PALM BEACH GARDENS, Fla. (AP) -- One reason Martin Kaymer enjoys the Honda Classic is because he doesn't feel as though he has to make a bunch of birdies.
On such a serene Thursday at PGA National, that was required to keep pace.
A pair of PGA Tour rookies who last played this course at Q-school for the Web.com Tour, Cody Gribble and Wesley Bryan, each opened with a 6-under 64 in the morning and it stood the rest of the day. The wind never really materialized. The greens remained soft from a big rain the day before.
More than half of the field was at par or better.
Kaymer, a two-time major champion from Germany playing on a sponsor exemption, chipped in from behind the 17th green for birdie and closed with a two-putt birdie from 40 feet for a 65. He was one shot behind, along with Anirban Lahiri of India.
"I felt very calm over the ball," Kaymer said. "I enjoy the golf course. When you stand on the first tee, you don't feel like you need to make five or six birdies. It's a ball-striking golf course, but even level par or 1-over par is a very good round.
"It was very soft and there was not much wind," he said. "Once you miss the fairway, it was actually OK from the rough because the greens are soft. I've not played the golf course in easier conditions."
Rickie Fowler and Ian Poulter found it the same way. They were part of a large group at 66. Sergio Garcia was headed in that direction until he pulled his tee shot left on the par-3 fifth hole and made double bogey, added a pair of other bogeys and recovered with a birdie on his final hole for a 68. He was in the group with defending champion Adam Scott.
"If the weather stays good and it's able to dry out, I don't see the golf course getting any easier," Fowler said.
It was an important start for Poulter, who is playing on a medical extension from a foot injury last year and has only six PGA Tour events left to earn either $220,301 or 154 FedEx Cup points to retain his full status.
"I'm on borrowed time," said Poulter, who has slipped to No. 206 in the world. "A win would be nice. I have to think that I've got a chance, I really do. The situation I'm in, I have to be aggressive, but I've got to be careful. I can't make many mistakes."
Bryan is coming off his best tournament, a tie for fourth at Riviera in which he got within two shots of Dustin Johnson toward the end of the third round. It took him awhile to get going in warm, calm weather, and he finished with a 30 on the front nine.
Gribble already has won this season at the Sanderson Farms Championship last fall while the top players were in Shanghai. He missed four straight cuts on the West Coast and finally got his swing back to where he wants it. Along with birdies on three of the par 3s, he hit all 18 greens in regulation.
Bryan, still more known for the trick-shot videos he makes with his brother, can feel his confidence starting to grow.
And it helped to be on familiar turf.
"I think the comfort out here this week ... yeah, I got into some pretty good form, but out here on the golf course, I got through Q-school just about 14 months ago, and it's a place that I'm comfortable at and a golf course I know," he said.

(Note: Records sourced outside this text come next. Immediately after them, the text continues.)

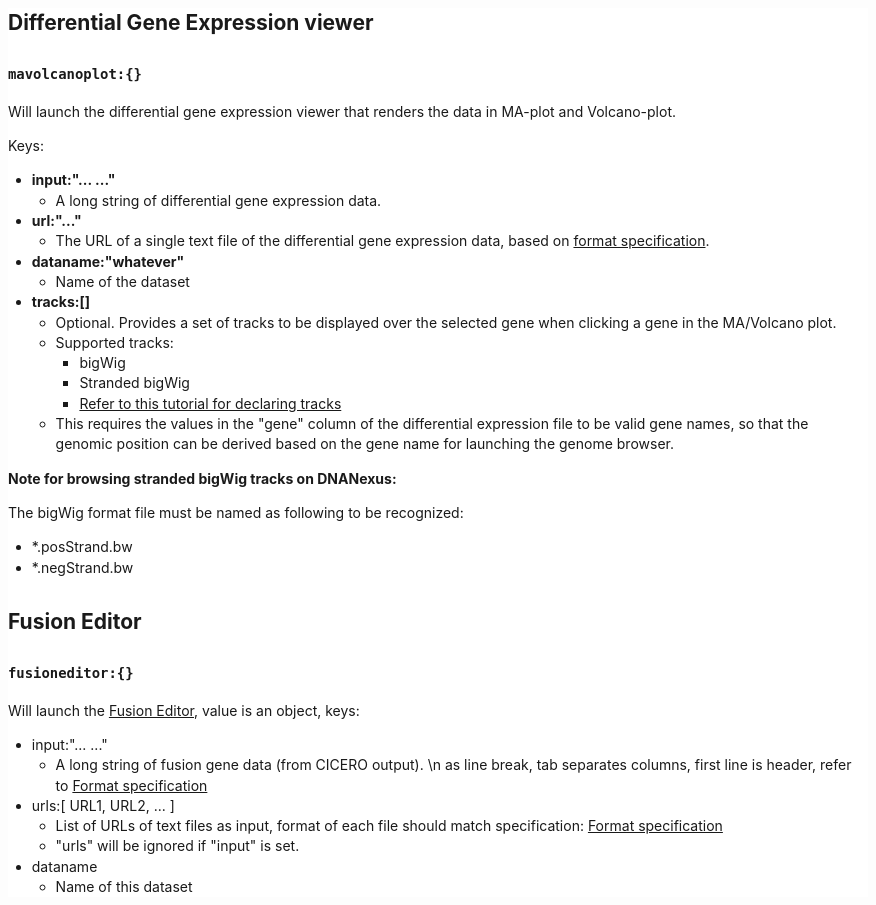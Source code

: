 ## Differential Gene Expression viewer

### `mavolcanoplot:{}`

Will launch the differential gene expression viewer that renders the
data in MA-plot and Volcano-plot.

Keys:

-   **input:"... ..."**
    -   A long string of differential gene expression data.
-   **url:"..."**
    -   The URL of a single text file of the differential gene expression data, based on [format specification](https://docs.google.com/document/d/1gEhywyMzMQRM10NFvsObw1yDSWxVY7pxYjsQ2-nd6x4/edit?usp=sharing).
-   **dataname:"whatever"**
    -   Name of the dataset
-   **tracks:[]**
    -   Optional. Provides a set of tracks to be displayed over the selected gene when clicking a gene in the MA/Volcano plot.
    -   Supported tracks:
        -   bigWig
        -   Stranded bigWig
        -   [Refer to this tutorial for declaring tracks](https://docs.google.com/document/d/1ZnPZKSSajWyNISSLELMozKxrZHQbdxQkkkQFnxw6zTs/edit?usp=sharing)
    -   This requires the values in the "gene" column of the differential expression file to be valid gene names, so that the genomic position can be derived based on the gene name for launching the genome browser.

**Note for browsing stranded bigWig tracks on DNANexus:**

The bigWig format file must be named as following to be recognized:

-   *.posStrand.bw
-   *.negStrand.bw

## Fusion Editor

### `fusioneditor:{}`

Will launch the [Fusion Editor](https://drive.google.com/open?id=1DRVzE_WenG490eRYB7VGFOygtSqtF5L97rhK0HOUCNY),
value is an object, keys:

-   input:"... ..."
    -   A long string of fusion gene data (from CICERO output). \n as line break, tab separates columns, first line is header, refer to [Format specification](https://drive.google.com/open?id=1klDZ0MHVkQTW2-lCu_AvpRE4_FcbhdB-yI17wNdPaOM)
-   urls:[ URL1, URL2, ... ]
    -   List of URLs of text files as input, format of each file should match specification: [Format specification](https://drive.google.com/open?id=1klDZ0MHVkQTW2-lCu_AvpRE4_FcbhdB-yI17wNdPaOM)
    -   "urls" will be ignored if "input" is set.
-   dataname
    -   Name of this dataset
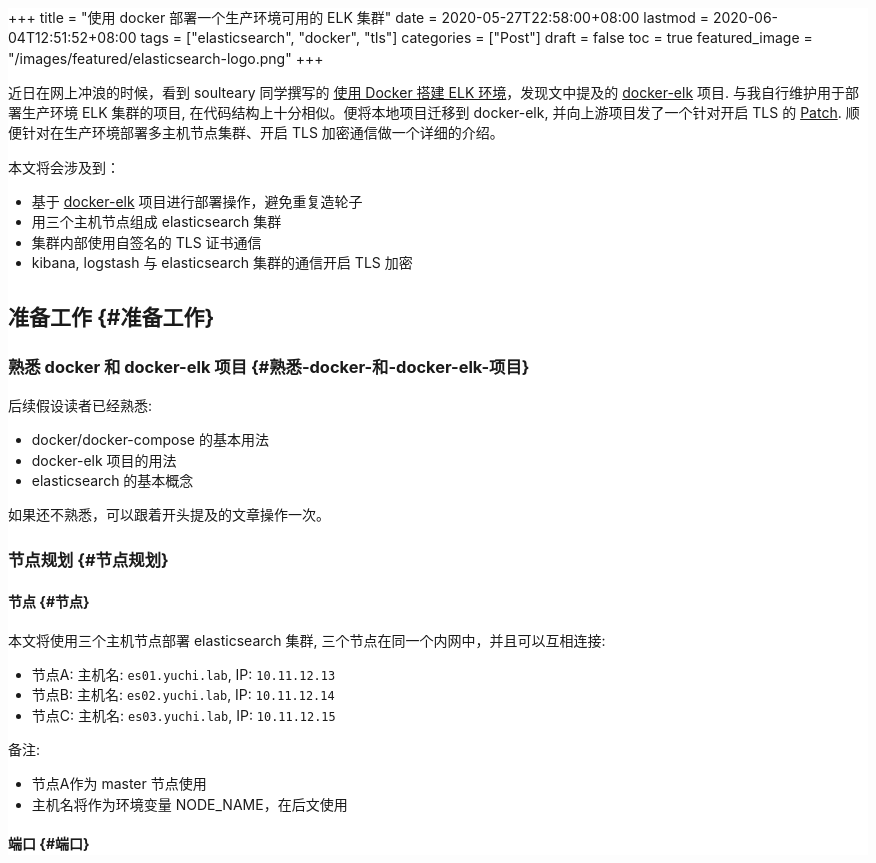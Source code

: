+++
title = "使用 docker 部署一个生产环境可用的 ELK 集群"
date = 2020-05-27T22:58:00+08:00
lastmod = 2020-06-04T12:51:52+08:00
tags = ["elasticsearch", "docker", "tls"]
categories = ["Post"]
draft = false
toc = true
featured_image = "/images/featured/elasticsearch-logo.png"
+++

近日在网上冲浪的时候，看到 soulteary 同学撰写的 [使用 Docker 搭建 ELK 环境](https://soulteary.com/2020/05/04/use-docker-to-build-elk-environment.html)，发现文中提及的 [docker-elk](https://github.com/deviantony/docker-elk) 项目.
与我自行维护用于部署生产环境 ELK 集群的项目, 在代码结构上十分相似。便将本地项目迁移到 docker-elk, 并向上游项目发了一个针对开启 TLS 的 [Patch](https://github.com/deviantony/docker-elk/pulls).
顺便针对在生产环境部署多主机节点集群、开启 TLS 加密通信做一个详细的介绍。

本文将会涉及到：

-   基于 [docker-elk](https://github.com/deviantony/docker-elk) 项目进行部署操作，避免重复造轮子
-   用三个主机节点组成 elasticsearch 集群
-   集群内部使用自签名的 TLS 证书通信
-   kibana, logstash 与 elasticsearch 集群的通信开启 TLS 加密


## 准备工作 {#准备工作}


### 熟悉 docker 和 docker-elk 项目 {#熟悉-docker-和-docker-elk-项目}

后续假设读者已经熟悉:

-   docker/docker-compose 的基本用法
-   docker-elk 项目的用法
-   elasticsearch 的基本概念

如果还不熟悉，可以跟着开头提及的文章操作一次。


### 节点规划 {#节点规划}


#### 节点 {#节点}

本文将使用三个主机节点部署 elasticsearch 集群, 三个节点在同一个内网中，并且可以互相连接:

-   节点A: 主机名: `es01.yuchi.lab`, IP: `10.11.12.13`
-   节点B: 主机名: `es02.yuchi.lab`, IP: `10.11.12.14`
-   节点C: 主机名: `es03.yuchi.lab`, IP: `10.11.12.15`

备注:

-   节点A作为 master 节点使用
-   主机名将作为环境变量 NODE\_NAME，在后文使用


#### 端口 {#端口}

He picked up a rare birdie on the sixth hole, one of two that have been converted from par 5s to par 4s for the Honda Classic, followed that with a 12-foot par save and then a 10-foot birdie on No. 8 to join Gribble in the lead.

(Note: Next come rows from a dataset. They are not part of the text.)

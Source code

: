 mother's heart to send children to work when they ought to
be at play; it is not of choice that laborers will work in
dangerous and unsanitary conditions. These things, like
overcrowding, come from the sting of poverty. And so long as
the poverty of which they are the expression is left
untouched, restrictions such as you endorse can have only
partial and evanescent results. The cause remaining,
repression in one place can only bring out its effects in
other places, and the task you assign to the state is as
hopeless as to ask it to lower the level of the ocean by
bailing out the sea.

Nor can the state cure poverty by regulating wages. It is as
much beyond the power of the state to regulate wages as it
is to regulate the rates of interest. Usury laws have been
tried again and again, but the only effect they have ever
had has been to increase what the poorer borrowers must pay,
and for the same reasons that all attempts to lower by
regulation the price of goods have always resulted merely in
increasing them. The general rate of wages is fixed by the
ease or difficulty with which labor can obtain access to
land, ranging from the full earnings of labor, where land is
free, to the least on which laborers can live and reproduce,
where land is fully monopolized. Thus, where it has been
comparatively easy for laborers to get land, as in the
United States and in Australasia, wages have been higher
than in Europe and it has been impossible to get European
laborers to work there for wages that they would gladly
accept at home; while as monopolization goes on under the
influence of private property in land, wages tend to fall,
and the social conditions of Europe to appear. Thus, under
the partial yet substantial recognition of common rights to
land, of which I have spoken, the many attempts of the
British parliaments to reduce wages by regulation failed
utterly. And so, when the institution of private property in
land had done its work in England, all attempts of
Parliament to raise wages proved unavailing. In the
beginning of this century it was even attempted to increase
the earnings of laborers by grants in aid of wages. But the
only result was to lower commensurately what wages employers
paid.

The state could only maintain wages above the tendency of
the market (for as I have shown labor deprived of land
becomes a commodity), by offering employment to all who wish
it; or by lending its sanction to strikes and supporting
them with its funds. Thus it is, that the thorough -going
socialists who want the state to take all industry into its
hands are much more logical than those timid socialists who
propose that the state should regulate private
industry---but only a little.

Gribble's PGA Tour journey started a year earlier than Bryan's. He tied for eighth at Q-school in December 2014 to get onto the Web.com Tour. He did well enough in the final event to earn his card, and a month later he was a PGA Tour winner.

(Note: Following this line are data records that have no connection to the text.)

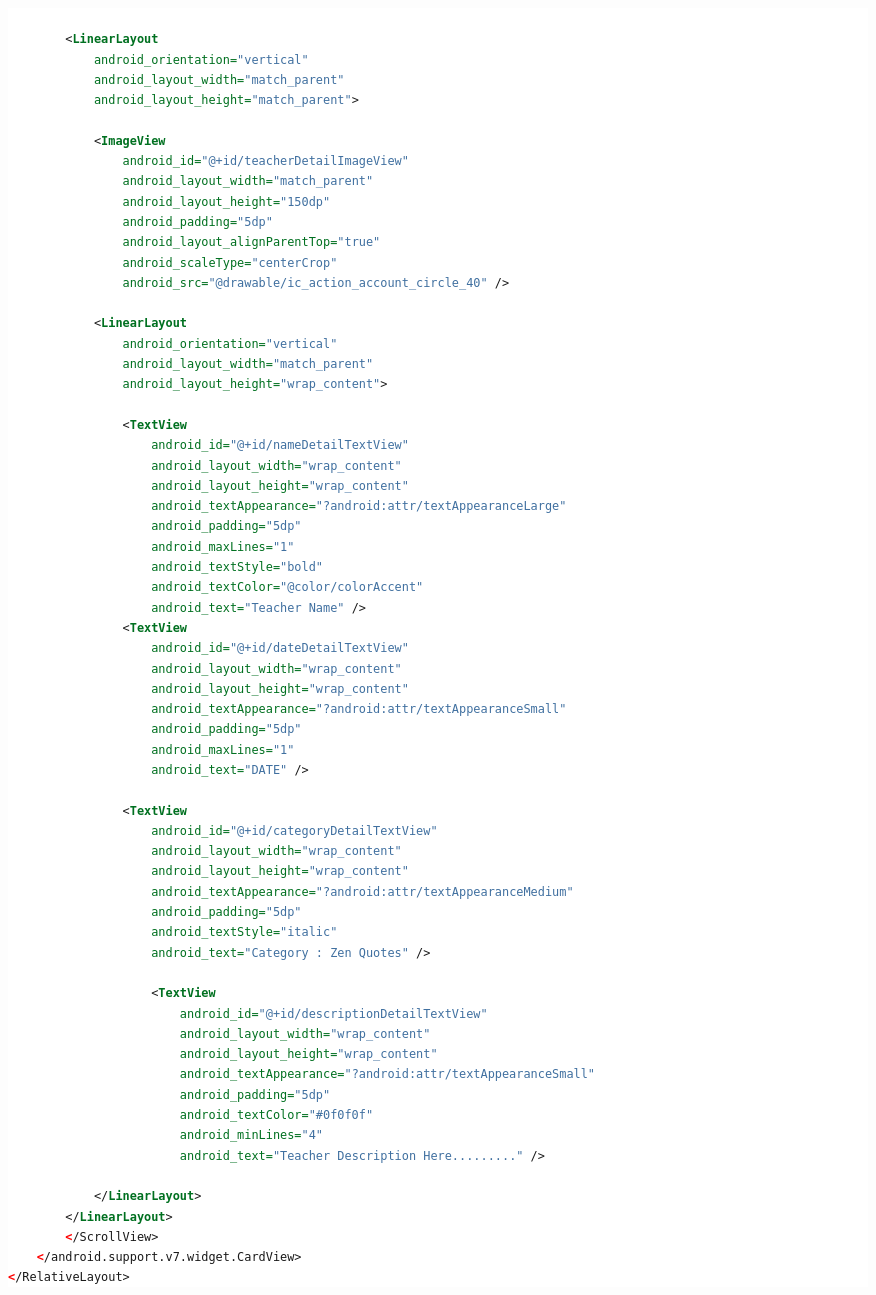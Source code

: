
 ```xml

        <LinearLayout
            android_orientation="vertical"
            android_layout_width="match_parent"
            android_layout_height="match_parent">

            <ImageView
                android_id="@+id/teacherDetailImageView"
                android_layout_width="match_parent"
                android_layout_height="150dp"
                android_padding="5dp"
                android_layout_alignParentTop="true"
                android_scaleType="centerCrop"
                android_src="@drawable/ic_action_account_circle_40" />

            <LinearLayout
                android_orientation="vertical"
                android_layout_width="match_parent"
                android_layout_height="wrap_content">

                <TextView
                    android_id="@+id/nameDetailTextView"
                    android_layout_width="wrap_content"
                    android_layout_height="wrap_content"
                    android_textAppearance="?android:attr/textAppearanceLarge"
                    android_padding="5dp"
                    android_maxLines="1"
                    android_textStyle="bold"
                    android_textColor="@color/colorAccent"
                    android_text="Teacher Name" />
                <TextView
                    android_id="@+id/dateDetailTextView"
                    android_layout_width="wrap_content"
                    android_layout_height="wrap_content"
                    android_textAppearance="?android:attr/textAppearanceSmall"
                    android_padding="5dp"
                    android_maxLines="1"
                    android_text="DATE" />

                <TextView
                    android_id="@+id/categoryDetailTextView"
                    android_layout_width="wrap_content"
                    android_layout_height="wrap_content"
                    android_textAppearance="?android:attr/textAppearanceMedium"
                    android_padding="5dp"
                    android_textStyle="italic"
                    android_text="Category : Zen Quotes" />

                    <TextView
                        android_id="@+id/descriptionDetailTextView"
                        android_layout_width="wrap_content"
                        android_layout_height="wrap_content"
                        android_textAppearance="?android:attr/textAppearanceSmall"
                        android_padding="5dp"
                        android_textColor="#0f0f0f"
                        android_minLines="4"
                        android_text="Teacher Description Here........." />

            </LinearLayout>
        </LinearLayout>
        </ScrollView>
    </android.support.v7.widget.CardView>
</RelativeLayout>
```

"This is one of the tournaments I like to play," Gribble said. "I played it well in Q-school a couple years ago. I've got some good memories."
There weren't a lot of good memories over the last month, missing the cut in three straight events starting with the Phoenix Open. But the Texan has been grinding away with his coach the last few weeks and it's starting to take hold.
"We both know exactly how we want the ball to come out. We want less curve. I tend to draw it too much," Gribble said. "I know we wanted more a cut swing, but kind of finally ... it's hard to explain. It clicked today, but it could be lost again tomorrow. You never know. It was a great start, and hopefully I can build on it."
It helped to have a birdie putt on every hole. His lone bogey was a long three-putt on the 16th hole.